** RECORDS SHOWN **
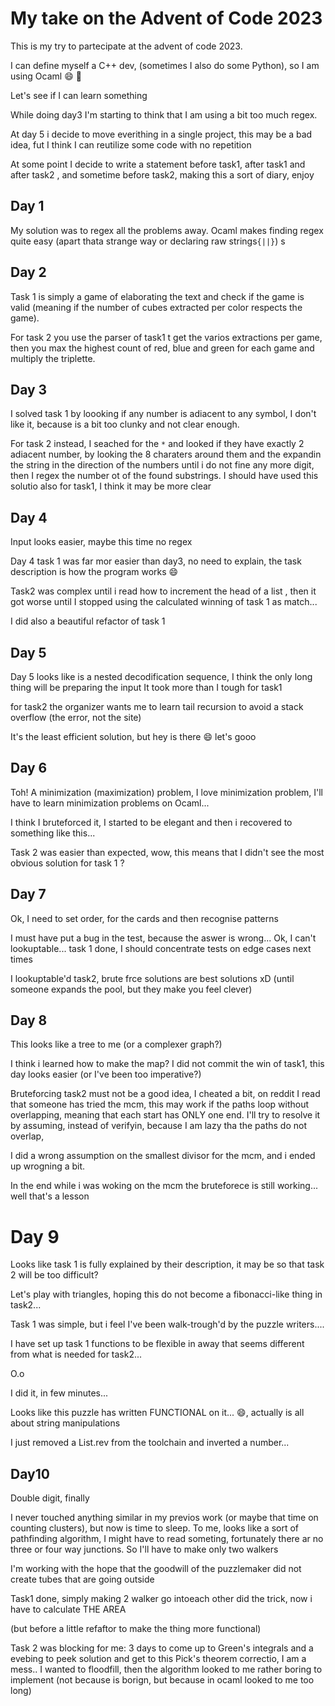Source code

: # My take on the Advent of Code 2023

This is my try to partecipate at the advent of code 2023.

I can define myself a C++ dev, (sometimes I also do some Python), so I am using Ocaml :smile:
:camel:

Let's see if I can learn something

While doing day3 I'm starting to think that I am using a bit too much regex.

At day 5 i decide to move everithing in a single project, this may be a bad idea, fut I think I can reutilize some code with no repetition

At some point I decide to write a statement before task1, after task1 and after task2 , and sometime before task2, making this a sort of diary, enjoy

## Day 1
My solution was to regex all the problems away.
Ocaml makes finding regex quite easy (apart thata strange  way or declaring raw strings`{||}`)
s
## Day 2
Task 1 is simply a game of elaborating the text and check if the game is valid (meaning if the number of cubes extracted per color respects the game).

For task 2 you use the parser of task1 t get the varios extractions per game, then you max the highest count of red, blue and green for each game and multiply the triplette.

## Day 3
I solved task 1 by loooking if any number is adiacent to any symbol, I don't like it, because is a bit too clunky and not clear enough.

For task 2 instead, I seached for the `*` and looked if they have exactly 2 adiacent number, by looking the 8 charaters around them and the expandin the string in the direction of the numbers until i do not fine any more digit, then I regex the number ot of the found substrings. I should have used this solutio also for task1, I think it may be more clear

## Day 4

Input looks easier, maybe this time no regex

Day 4 task 1 was far mor easier than day3, no need to explain, the task description is how the program works :smile:

Task2 was complex until i read how to increment the head of a list , then it got worse until I stopped using the calculated winning of task 1 as match...

I did also a beautiful refactor of task 1

## Day 5

Day 5 looks like is a nested decodification sequence, I think the only long thing will be preparing the input
It took more than I tough for task1

for task2 the organizer wants me to learn tail recursion to avoid a stack overflow (the error, not the site)

It's the least efficient solution, but hey is there :smile: let's gooo

## Day 6

Toh! A minimization (maximization) problem, I love minimization problem, I'll have to learn minimization problems on Ocaml...

I think I bruteforced it, I started to be elegant and then i recovered to something like this...

Task 2 was easier than expected, wow, this means that I didn't see the most obvious solution for task 1 ?

## Day 7

Ok, I need to set order, for the cards and then recognise patterns

I must have put a bug in the test, because the aswer is wrong...
Ok, I can't lookuptable... task 1 done, I should concentrate tests on edge cases next times

I lookuptable'd task2, brute frce solutions are best solutions xD (until someone expands the pool, but they make you feel clever)

## Day 8

This looks like a tree to me (or a complexer graph?)

I think i learned how to make the map?
I did not commit the win of task1, this day looks easier (or I've been too imperative?)

Bruteforcing task2 must not be a good idea, I cheated a bit, on reddit I read that someone has tried the mcm, this may work if the paths loop without overlapping, meaning that each start has ONLY one end.
I'll try to resolve it by assuming, instead of verifyin, because I am lazy tha the paths do not overlap,

I did a wrong assumption on the smallest divisor for the mcm, and i ended up wrogning a bit.

In the end while i was woking on the mcm the bruteforece is still working... well that's a lesson

# Day 9

Looks like task 1 is fully explained by their description, it may be so that task 2 will be too difficult?

Let's play with triangles, hoping this do not become a fibonacci-like thing in task2...

Task 1 was simple, but i feel I've been walk-trough'd by the puzzle writers....

I have set up task 1 functions to be flexible in away that seems different from what is needed for task2...

O.o

I did it, in few minutes...

Looks like this puzzle has written FUNCTIONAL on it... :smile:, actually is all about string manipulations

I just removed a List.rev from the toolchain and inverted a number...

## Day10

Double digit, finally

I never touched anything similar in my previos work (or maybe that time on counting clusters), but now is time to sleep.
To me, looks like a sort of pathfinding algorithm, I might have to read someting, fortunately there ar no three or four way junctions.
So I'll have to make only two walkers

I'm working with the hope that the goodwill of the puzzlemaker did not create tubes that are going outside

Task1 done, simply making 2 walker go intoeach other did the trick, now i have to calculate THE AREA

(but before a little refaftor to make the thing more functional)

Task 2 was blocking for me:
3 days to come up to Green's integrals and a evebing to peek solution and get to this Pick's theorem correctio, I am a mess..
I wanted to floodfill, then the algorithm looked to me rather boring to implement (not because is borign, but because in ocaml looked to me too long)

** EXERCISE DETAILS **
Throughout the material, how many lines contain the string "someone"? Answer with the number alone.

** REPLY **
2